Additional integer bit operators: `&`, `|`, `^`, `~`

Comparison operators: `==`, `!=`, `>`, `>=`, `<`, `<=`, `<>`

Additional operators: `[]`.

Logic operators: `and`, `or`, `not`.

Parantheese: `()`

Data conversion functions:
 * `int`
 * `float`
 * `complex`

Math functions and constants:
 * `sqrt`
 * `sin`, `cos`, `tan`, `asin`, `acos`, `atan`
 * `atan2`, `hypot`
 * `cosh`, `sinh`, `tanh`, `acosh`, `asinh`, `atanh`
 * `pow`, `exp`, `expm1`, `log`, `log10`, `log2`, `log1p`, `ldexp`
 * `erf`, `erfc`, `gamma`, `lgamma`, `factorial`
 * `gcd`
 *  `isinf`, `isnan`, `isfinite`
 * `pi`, `e`, `tau`, `inf`
 * `floor`, `ceil`, `trunc`, `fabs`, `fmod`, `frexp`, `modf`
 * `fabs`, `copysign`
 * `degrees`, `radians`
 * `fsum`

See a [documentation of Python math module](https://docs.python.org/3/library/math.html)
for details.

Additional functions:
 * `sum`
 * `avg`, `stddev`
 * `eq`
 * `vec_add`
 * `min`, `max`, `count`

Numbers can have underscores for grouping, for example: `12_345`,
`1.131_411e+33`.

Hexedecimal integers are supported, for example: `0xdeadbeef`.


Chained comparisons, like `a < b < c` are guaranteed to work.
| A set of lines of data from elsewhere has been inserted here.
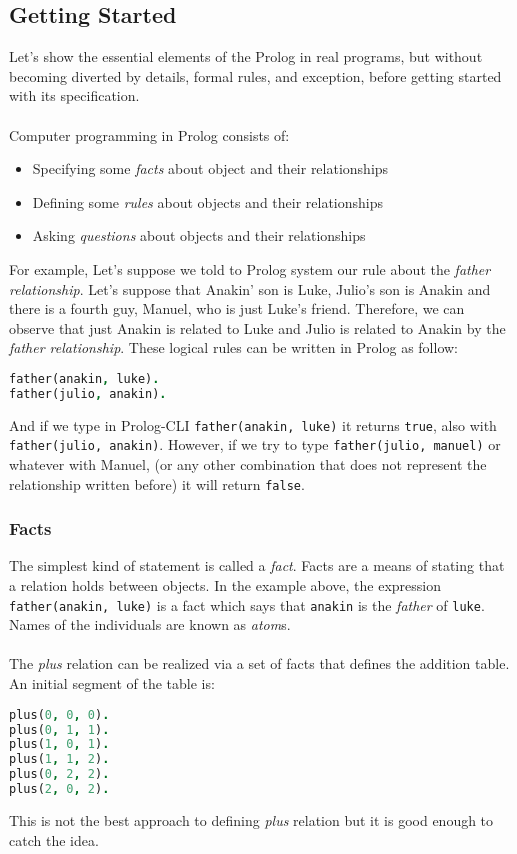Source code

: \documentclass{report}
\theoremstyle{definition}
\theoremstyle{definition}
\newcommand{\ttt}[1]{\texttt{#1}}
\begin{document}
\subsection{Getting Started}
Let's show the essential elements of the Prolog in real programs, but without becoming diverted by details, formal rules, and exception, before getting started with its specification.\\\\
Computer programming in Prolog consists of:
\begin{itemize}
	\item Specifying some \textit{facts} about object and their relationships
	\item Defining some \textit{rules} about objects and their relationships
	\item Asking \textit{questions} about objects and their relationships
\end{itemize}

For example, Let's suppose we told to Prolog system our rule about the \textit{father relationship}. Let's suppose that Anakin' son is Luke, Julio's son is Anakin and there is a fourth guy, Manuel, who is just Luke's friend. Therefore, we can observe that just Anakin is related to Luke and Julio is related to Anakin by the \textit{father relationship}. These logical rules can be written in Prolog as follow:
\begin{lstlisting}[language=Prolog, caption=Father Relationship]
father(anakin, luke).
father(julio, anakin).
\end{lstlisting}
And if we type in Prolog-CLI \ttt{father(anakin, luke)} it returns \ttt{true}, also with \ttt{father(julio, anakin)}. However, if we try to type \ttt{father(julio, manuel)} or whatever with Manuel, (or any other combination that does not represent the relationship written before) it will return \ttt{false}.
\subsubsection{Facts}
The simplest kind of statement is called a \textit{fact}. Facts are a means of stating that a relation holds between objects. In the example above, the expression \ttt{father(anakin, luke)} is a fact which says that \ttt{anakin} is the \textit{father} of \ttt{luke}. Names of the individuals are known as \textit{atom}s.\\\\
The \textit{plus} relation can be realized via a set of facts that defines the addition table. An initial segment of the table is:
\begin{lstlisting}[language=Prolog, caption=Plus Relationship]
plus(0, 0, 0).
plus(0, 1, 1).
plus(1, 0, 1).
plus(1, 1, 2).
plus(0, 2, 2).
plus(2, 0, 2).
\end{lstlisting}
This is not the best approach to defining \textit{plus} relation but it is good enough to catch the idea.
\end{document}
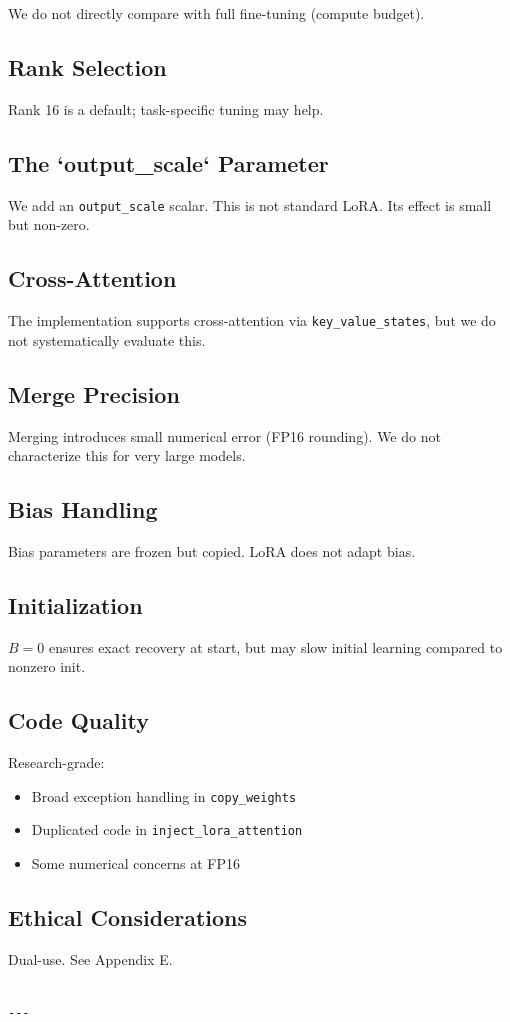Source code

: We do not directly compare with full fine-tuning (compute budget). 

\subsection{Rank Selection}

Rank 16 is a default; task-specific tuning may help.

\subsection{The `output\_scale` Parameter}

We add an \texttt{output\_scale} scalar. This is not standard LoRA. Its effect is 
small but non-zero.

\subsection{Cross-Attention}

The implementation supports cross-attention via \texttt{key\_value\_states}, but 
we do not systematically evaluate this.

\subsection{Merge Precision}

Merging introduces small numerical error (FP16 rounding). We do not 
characterize this for very large models.

\subsection{Bias Handling}

Bias parameters are frozen but copied. LoRA does not adapt bias.

\subsection{Initialization}

$B = 0$ ensures exact recovery at start, but may slow initial learning 
compared to nonzero init.

\subsection{Code Quality}

Research-grade:
\begin{itemize}
\item Broad exception handling in \texttt{copy\_weights}
\item Duplicated code in \texttt{inject\_lora\_attention}
\item Some numerical concerns at FP16

\end{itemize}
\subsection{Ethical Considerations}

Dual-use. See Appendix E.
\begin{lstlisting}

---
\end{lstlisting}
Note that `1 != 2
!= 1` is true and is guaranteed to work in future version. Note that strange
comparisons like `1 < 3 > 2` will work, but are not guaranteed to continue
working the same way (or even work at all) in future major versions of `kolumny`.

### Python compatibility notes

In general the entire power of Python is available in `kolumny`. However, some
features are not guaranteed to work in feature versions, as indicated below.

Other Python operators, data types and functions are available, but are not
guaranteed to work in the future new major versions of `kolumny`. For these
reasons try to keep any custom complex processing to minimum. Including use of
`map`, `filter`, `reduce`, `zip` and custom `lambda` expressions. But these are
useful in many applications, and makes `kolumny` extremally powerful tool, so use
your good judgment.

Note: Array/vector concatenation operator (`+`) is not guaranteed to work in
future new major versions of `kolumny`.

Note: Use of tuples (like `(1,2,3)`) is discouraged, and tuples are not
guaranteed to work in  future new major versions of `kolumny`.

Note: Use of complex numbers (like `1+2j`) is supported, and in general will be
preserved in future new major versions of `kolumny`.

Note: Octal and binary literals, like `0o377` or `0b11001110101`, will work, but
are not guaranteed to work in future major versions of `kolumny` (binary ones are
more likely to be supported for longer time).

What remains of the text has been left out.